Srilekha has also contributed to sustainable livelihood projects and legal aid programs for survivors of sex trafficking. She has been conducting research based programs on maternal health, mental health, gender based violence, sex and sexuality. Her interest lies in conducting workshops for young people on life skills, feminism, gender and sexuality, trauma, resilience and interpersonal relationships.

A Guwahati-based college student pursuing her Masters in Tata Institute of Social Sciences, Bidisha started the #BleedwithDignity campaign on the technology platform Change.org, demanding that the Government of Assam install
biodegradable sanitary pad vending machines in all government schools across the state. Her petition on Change.org has already gathered support from over 90000 people and continues to grow.

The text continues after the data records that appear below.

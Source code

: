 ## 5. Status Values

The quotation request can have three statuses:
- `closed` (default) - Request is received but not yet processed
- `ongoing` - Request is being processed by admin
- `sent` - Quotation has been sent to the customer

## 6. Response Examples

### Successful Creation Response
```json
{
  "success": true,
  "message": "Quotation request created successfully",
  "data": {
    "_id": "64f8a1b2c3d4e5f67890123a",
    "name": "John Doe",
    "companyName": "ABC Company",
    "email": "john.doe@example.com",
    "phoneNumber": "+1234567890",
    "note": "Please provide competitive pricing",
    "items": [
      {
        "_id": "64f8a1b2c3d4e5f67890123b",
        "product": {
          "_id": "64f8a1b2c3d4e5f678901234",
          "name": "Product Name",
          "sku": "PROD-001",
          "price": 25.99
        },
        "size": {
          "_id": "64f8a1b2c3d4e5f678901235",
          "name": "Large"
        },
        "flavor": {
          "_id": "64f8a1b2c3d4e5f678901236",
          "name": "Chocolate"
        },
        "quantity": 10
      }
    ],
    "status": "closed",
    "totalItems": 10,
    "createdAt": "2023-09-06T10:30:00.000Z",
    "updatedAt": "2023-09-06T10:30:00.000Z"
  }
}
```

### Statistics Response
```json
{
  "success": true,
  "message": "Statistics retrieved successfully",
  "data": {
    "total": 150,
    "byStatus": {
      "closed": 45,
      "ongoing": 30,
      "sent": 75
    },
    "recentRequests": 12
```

Bidisha was selected in Change.org’s flagship program ‘She Creates Change’ having run successful online advocacy
campaigns, which were widely recognised. Through the #BleedwithDignity campaign; she organised and celebrated World Menstrual Hygiene Day, 2019 in Guwahati, Assam by hosting a wall mural by collaborating with local organisations. The initiative was widely covered by national and local media, and the mural was later inaugurated by the event’s chief guest Commissioner of Guwahati Municipal Corporation (GMC) Debeswar Malakar, IAS.